3. Originally Posted by Bruno J.
Well, the hint is pretty good. What did you try? Do you at least see how the hint would imply the solution?
I understand the beginning of the hint, but I don't get how that implies the solution...

4. Originally Posted by Janu42
I understand the beginning of the hint, but I don't get how that implies the solution...
Well, if $u$ has order $d$ modulo $p$, i.e. $u$ is the least positive integer such that $u^d\equiv 1 \mod p$, then for any exponent $l$ such that $u^l\equiv 1\mod p$, we must have $l \mid d$.
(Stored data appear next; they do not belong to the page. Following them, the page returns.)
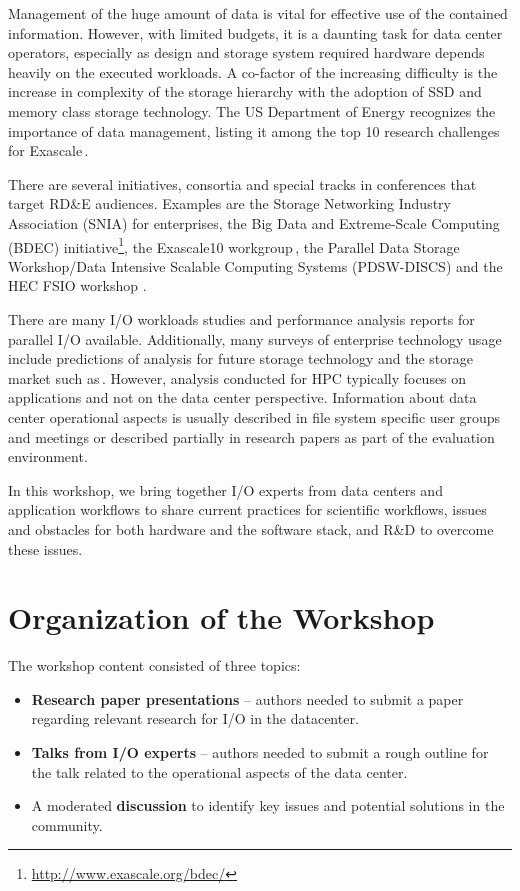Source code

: \documentclass{llncs}
\begin{document}
Management of the huge amount of data is vital for effective use of the contained information. However, with limited budgets, it is a daunting task for data center operators,
especially as design and storage system required hardware depends heavily on the executed workloads.
A co-factor of the increasing difficulty is the increase in complexity of the storage hierarchy with the adoption of SSD and memory class storage technology.
The US Department of Energy recognizes the importance of data management, listing it among the top 10 research challenges for Exascale\,\cite{top14}. %

There are several initiatives, consortia and special tracks in conferences that target RD\&E audiences.
Examples are the Storage Networking Industry Association (SNIA) for enterprises, the
Big Data and Extreme-Scale Computing (BDEC) initiative\footnote{\url{http://www.exascale.org/bdec/}}, the
Exascale10 workgroup\,\cite{brinkmann14}, the Parallel Data Storage Workshop/Data Intensive Scalable Computing Systems
(PDSW-DISCS) and the HEC FSIO workshop \cite{bancroft2009}.

There are many I/O workloads studies and performance analysis reports for parallel I/O available.
Additionally, many surveys of enterprise technology usage include predictions of analysis for future storage technology and the storage market such as\,\cite{idc1}.
However, analysis conducted for HPC typically focuses on applications and not on the data center perspective.
Information about data center operational aspects is usually described in file system specific user groups and meetings or described partially in research papers as part of the evaluation environment.

In this workshop, we bring together I/O experts from data centers and application workflows to share current practices for scientific workflows, issues and obstacles for both hardware and the software stack, and R\&D to overcome these issues.


\section{Organization of the Workshop}

\noindent The workshop content consisted of three topics:
\begin{itemize}
  \item \textbf{Research paper presentations} -- authors needed to submit a paper regarding relevant research for I/O in the datacenter.
  \item \textbf{Talks from I/O experts} -- authors needed to submit a rough outline for the talk related to the operational aspects of the data center.
  \item A moderated \textbf{discussion} to identify key issues and potential solutions in the community.
\end{itemize}
\end{document}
Hence if $2^{(p-1)/2}\equiv 1 \mod p$, this means that the order of $2$ must divide $(p-1)/2$...

Extra hint : to show that $2^{(p-1)/2}\equiv 1 \mod p$, you can use the "second supplement" to the quadratic reciprocity law, which states that $2^{(p-1)/2}\equiv (-1)^{(p^2-1)/8} \mod p$ for any odd prime $p$.